My point is , Luann should be used only inside a 1980's van paneling.. Lol !


----------



## Groutface (Jan 20, 2011)

We have been using luan with great success for at least 10 years....that being said we have top quality available and a guarantee from the wood supplier and both mannington and Armstrong for our product........and yes it is lining my van behind my shelf......lol


----------



## Groutface (Jan 20, 2011)

Commercial; I've never installed over wood for vct or vinyl anyways....maybe luan not the right choice for that.


----------



## rusty baker (Jun 14, 2008)

Well you can use particle board if you want. I'll use underlayment grade plywood, like Armstrong taught me in vinyl school. By the way, no one accepts luan as an underlayment. Too many voids and too much chance of staining.


----------



## Groutface (Jan 20, 2011)

rusty baker said:


> Well you can use particle board if you want. I'll use underlayment grade plywood, like Armstrong taught me in vinyl school. By the way, no one accepts luan as an underlayment. Too many voids and too much chance of staining.
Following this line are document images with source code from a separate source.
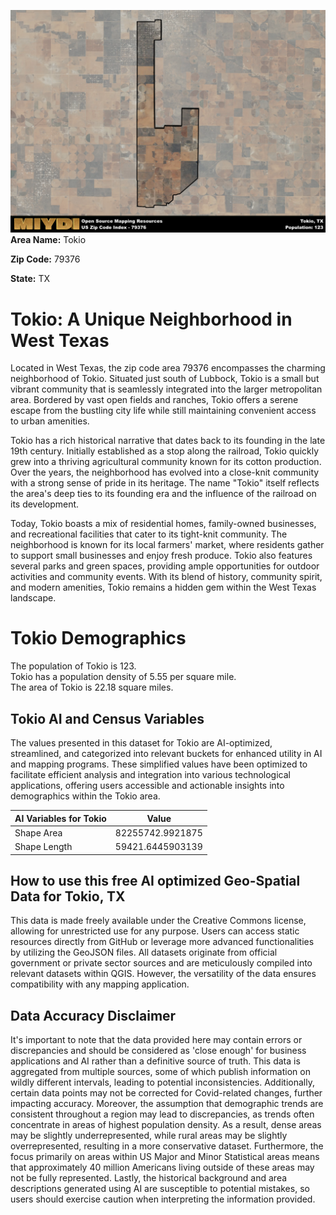 ![Image Alt Text](../_images/79376.png)
**Area Name:** Tokio

**Zip Code:** 79376

**State:** TX


# Tokio: A Unique Neighborhood in West Texas

Located in West Texas, the zip code area 79376 encompasses the charming neighborhood of Tokio. Situated just south of Lubbock, Tokio is a small but vibrant community that is seamlessly integrated into the larger metropolitan area. Bordered by vast open fields and ranches, Tokio offers a serene escape from the bustling city life while still maintaining convenient access to urban amenities.

Tokio has a rich historical narrative that dates back to its founding in the late 19th century. Initially established as a stop along the railroad, Tokio quickly grew into a thriving agricultural community known for its cotton production. Over the years, the neighborhood has evolved into a close-knit community with a strong sense of pride in its heritage. The name "Tokio" itself reflects the area's deep ties to its founding era and the influence of the railroad on its development.

Today, Tokio boasts a mix of residential homes, family-owned businesses, and recreational facilities that cater to its tight-knit community. The neighborhood is known for its local farmers' market, where residents gather to support small businesses and enjoy fresh produce. Tokio also features several parks and green spaces, providing ample opportunities for outdoor activities and community events. With its blend of history, community spirit, and modern amenities, Tokio remains a hidden gem within the West Texas landscape.

# Tokio Demographics

The population of Tokio is 123.  
Tokio has a population density of 5.55 per square mile.  
The area of Tokio is 22.18 square miles.  

## Tokio AI and Census Variables

The values presented in this dataset for Tokio are AI-optimized, streamlined, and categorized into relevant buckets for enhanced utility in AI and mapping programs. These simplified values have been optimized to facilitate efficient analysis and integration into various technological applications, offering users accessible and actionable insights into demographics within the Tokio area.

| AI Variables for Tokio | Value |
|-------------|-------|
| Shape Area | 82255742.9921875 |
| Shape Length | 59421.6445903139 |

## How to use this free AI optimized Geo-Spatial Data for Tokio, TX

This data is made freely available under the Creative Commons license, allowing for unrestricted use for any purpose. Users can access static resources directly from GitHub or leverage more advanced functionalities by utilizing the GeoJSON files. All datasets originate from official government or private sector sources and are meticulously compiled into relevant datasets within QGIS. However, the versatility of the data ensures compatibility with any mapping application.

## Data Accuracy Disclaimer
It's important to note that the data provided here may contain errors or discrepancies and should be considered as 'close enough' for business applications and AI rather than a definitive source of truth. This data is aggregated from multiple sources, some of which publish information on wildly different intervals, leading to potential inconsistencies. Additionally, certain data points may not be corrected for Covid-related changes, further impacting accuracy. Moreover, the assumption that demographic trends are consistent throughout a region may lead to discrepancies, as trends often concentrate in areas of highest population density. As a result, dense areas may be slightly underrepresented, while rural areas may be slightly overrepresented, resulting in a more conservative dataset. Furthermore, the focus primarily on areas within US Major and Minor Statistical areas means that approximately 40 million Americans living outside of these areas may not be fully represented. Lastly, the historical background and area descriptions generated using AI are susceptible to potential mistakes, so users should exercise caution when interpreting the information provided.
Maybe not wer Ur at......but we have it in literature....


----------



## rusty baker (Jun 14, 2008)

The vinyl reps always warn us that luan voids the warranty. Although I have used in the past when nothing else was available. I have inspected jobs where the voids collapsed and the installer bought the job for using it. Didn't know that Canadian rules were different. But in the states, you will automatically lose a warranty claim if luan was used.


----------